» **Work item**:
Every record that follows must be duplicated exactly, with images left out.

Saved data entries:
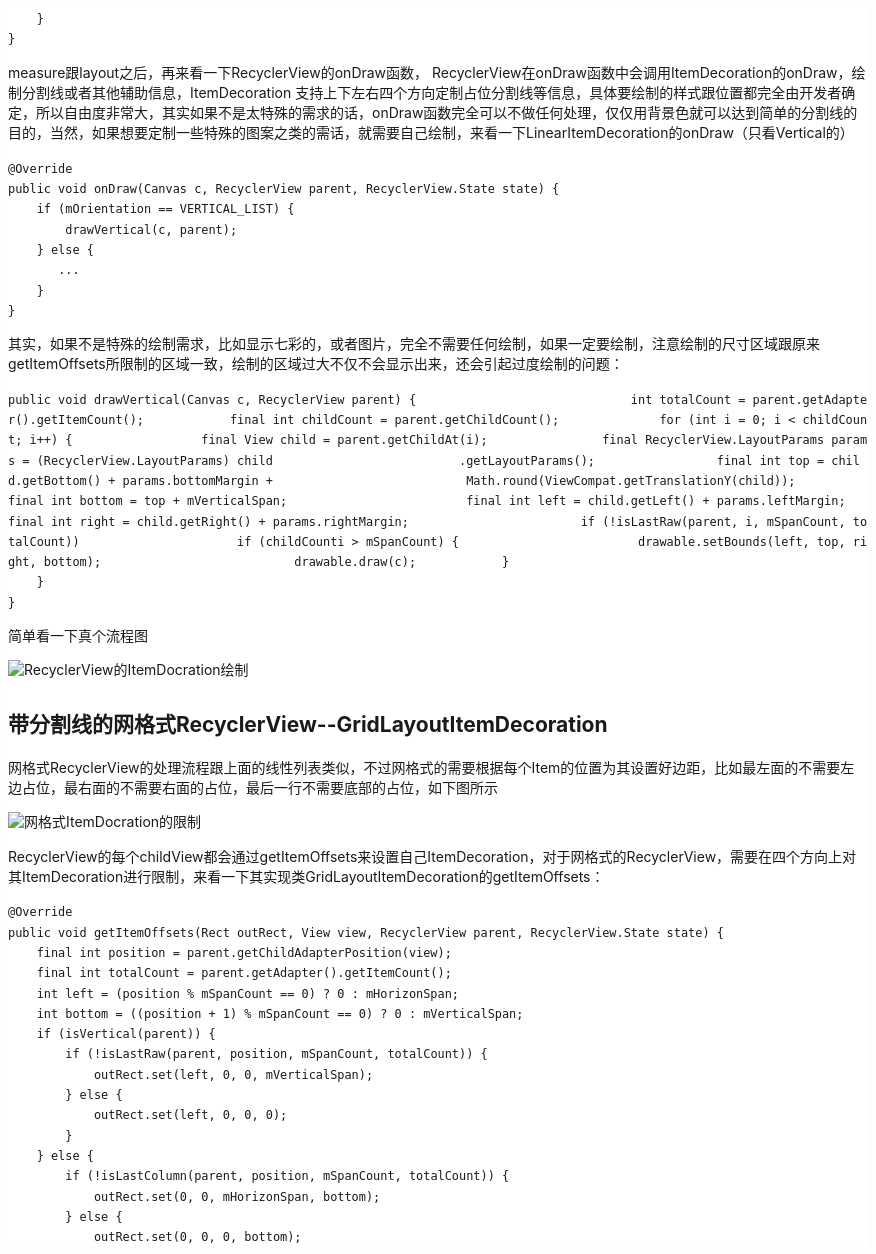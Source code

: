         }
    }   

measure跟layout之后，再来看一下RecyclerView的onDraw函数， RecyclerView在onDraw函数中会调用ItemDecoration的onDraw，绘制分割线或者其他辅助信息，ItemDecoration 支持上下左右四个方向定制占位分割线等信息，具体要绘制的样式跟位置都完全由开发者确定，所以自由度非常大，其实如果不是太特殊的需求的话，onDraw函数完全可以不做任何处理，仅仅用背景色就可以达到简单的分割线的目的，当然，如果想要定制一些特殊的图案之类的需话，就需要自己绘制，来看一下LinearItemDecoration的onDraw（只看Vertical的）
    
    
    @Override
    public void onDraw(Canvas c, RecyclerView parent, RecyclerView.State state) {
        if (mOrientation == VERTICAL_LIST) {
            drawVertical(c, parent);
        } else {
           ...
        }
    }
    
其实，如果不是特殊的绘制需求，比如显示七彩的，或者图片，完全不需要任何绘制，如果一定要绘制，注意绘制的尺寸区域跟原来getItemOffsets所限制的区域一致，绘制的区域过大不仅不会显示出来，还会引起过度绘制的问题：
    
	public void drawVertical(Canvas c, RecyclerView parent) {						       int totalCount = parent.getAdapter().getItemCount();		       final int childCount = parent.getChildCount();		       for (int i = 0; i < childCount; i++) {		           final View child = parent.getChildAt(i);		           final RecyclerView.LayoutParams params = (RecyclerView.LayoutParams) child		                   .getLayoutParams();		           final int top = child.getBottom() + params.bottomMargin +		                   Math.round(ViewCompat.getTranslationY(child));		           final int bottom = top + mVerticalSpan;				           final int left = child.getLeft() + params.leftMargin;		           final int right = child.getRight() + params.rightMargin;				           if (!isLastRaw(parent, i, mSpanCount, totalCount))		               if (childCounti > mSpanCount) {		                   drawable.setBounds(left, top, right, bottom);		                   drawable.draw(c);		    }		
		}		
	}
	
 简单看一下真个流程图
    
![RecyclerView的ItemDocration绘制](http://upload-images.jianshu.io/upload_images/1460468-52fa42dfce0e40ca.png?imageMogr2/auto-orient/strip%7CimageView2/2/w/1240)

## 带分割线的网格式RecyclerView--GridLayoutItemDecoration  

网格式RecyclerView的处理流程跟上面的线性列表类似，不过网格式的需要根据每个Item的位置为其设置好边距，比如最左面的不需要左边占位，最右面的不需要右面的占位，最后一行不需要底部的占位，如下图所示

![网格式ItemDocration的限制](http://upload-images.jianshu.io/upload_images/1460468-01441ee79842622c.png?imageMogr2/auto-orient/strip%7CimageView2/2/w/1240)

RecyclerView的每个childView都会通过getItemOffsets来设置自己ItemDecoration，对于网格式的RecyclerView，需要在四个方向上对其ItemDecoration进行限制，来看一下其实现类GridLayoutItemDecoration的getItemOffsets：


    @Override
    public void getItemOffsets(Rect outRect, View view, RecyclerView parent, RecyclerView.State state) {
        final int position = parent.getChildAdapterPosition(view);
        final int totalCount = parent.getAdapter().getItemCount();
        int left = (position % mSpanCount == 0) ? 0 : mHorizonSpan;
        int bottom = ((position + 1) % mSpanCount == 0) ? 0 : mVerticalSpan;
        if (isVertical(parent)) {
            if (!isLastRaw(parent, position, mSpanCount, totalCount)) {
                outRect.set(left, 0, 0, mVerticalSpan);
            } else {
                outRect.set(left, 0, 0, 0);
            }
        } else {
            if (!isLastColumn(parent, position, mSpanCount, totalCount)) {
                outRect.set(0, 0, mHorizonSpan, bottom);
            } else {
                outRect.set(0, 0, 0, bottom);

» **Task response**:
Source code

:         }
    }   

measure跟layout之后，再来看一下RecyclerView的onDraw函数， RecyclerView在onDraw函数中会调用ItemDecoration的onDraw，绘制分割线或者其他辅助信息，ItemDecoration 支持上下左右四个方向定制占位分割线等信息，具体要绘制的样式跟位置都完全由开发者确定，所以自由度非常大，其实如果不是太特殊的需求的话，onDraw函数完全可以不做任何处理，仅仅用背景色就可以达到简单的分割线的目的，当然，如果想要定制一些特殊的图案之类的需话，就需要自己绘制，来看一下LinearItemDecoration的onDraw（只看Vertical的）
    
    
    @Override
    public void onDraw(Canvas c, RecyclerView parent, RecyclerView.State state) {
        if (mOrientation == VERTICAL_LIST) {
            drawVertical(c, parent);
        } else {
           ...
        }
    }
    
其实，如果不是特殊的绘制需求，比如显示七彩的，或者图片，完全不需要任何绘制，如果一定要绘制，注意绘制的尺寸区域跟原来getItemOffsets所限制的区域一致，绘制的区域过大不仅不会显示出来，还会引起过度绘制的问题：
    
	public void drawVertical(Canvas c, RecyclerView parent) {						       int totalCount = parent.getAdapter().getItemCount();		       final int childCount = parent.getChildCount();		       for (int i = 0; i < childCount; i++) {		           final View child = parent.getChildAt(i);		           final RecyclerView.LayoutParams params = (RecyclerView.LayoutParams) child		                   .getLayoutParams();		           final int top = child.getBottom() + params.bottomMargin +		                   Math.round(ViewCompat.getTranslationY(child));		           final int bottom = top + mVerticalSpan;				           final int left = child.getLeft() + params.leftMargin;		           final int right = child.getRight() + params.rightMargin;				           if (!isLastRaw(parent, i, mSpanCount, totalCount))		               if (childCounti > mSpanCount) {		                   drawable.setBounds(left, top, right, bottom);		                   drawable.draw(c);		    }		
		}		
	}
	
 简单看一下真个流程图
    
![RecyclerView的ItemDocration绘制](http://upload-images.jianshu.io/upload_images/1460468-52fa42dfce0e40ca.png?imageMogr2/auto-orient/strip%7CimageView2/2/w/1240)

## 带分割线的网格式RecyclerView--GridLayoutItemDecoration  

网格式RecyclerView的处理流程跟上面的线性列表类似，不过网格式的需要根据每个Item的位置为其设置好边距，比如最左面的不需要左边占位，最右面的不需要右面的占位，最后一行不需要底部的占位，如下图所示

![网格式ItemDocration的限制](http://upload-images.jianshu.io/upload_images/1460468-01441ee79842622c.png?imageMogr2/auto-orient/strip%7CimageView2/2/w/1240)

RecyclerView的每个childView都会通过getItemOffsets来设置自己ItemDecoration，对于网格式的RecyclerView，需要在四个方向上对其ItemDecoration进行限制，来看一下其实现类GridLayoutItemDecoration的getItemOffsets：


    @Override
    public void getItemOffsets(Rect outRect, View view, RecyclerView parent, RecyclerView.State state) {
        final int position = parent.getChildAdapterPosition(view);
        final int totalCount = parent.getAdapter().getItemCount();
        int left = (position % mSpanCount == 0) ? 0 : mHorizonSpan;
        int bottom = ((position + 1) % mSpanCount == 0) ? 0 : mVerticalSpan;
        if (isVertical(parent)) {
            if (!isLastRaw(parent, position, mSpanCount, totalCount)) {
                outRect.set(left, 0, 0, mVerticalSpan);
            } else {
                outRect.set(left, 0, 0, 0);
            }
        } else {
            if (!isLastColumn(parent, position, mSpanCount, totalCount)) {
                outRect.set(0, 0, mHorizonSpan, bottom);
            } else {
                outRect.set(0, 0, 0, bottom);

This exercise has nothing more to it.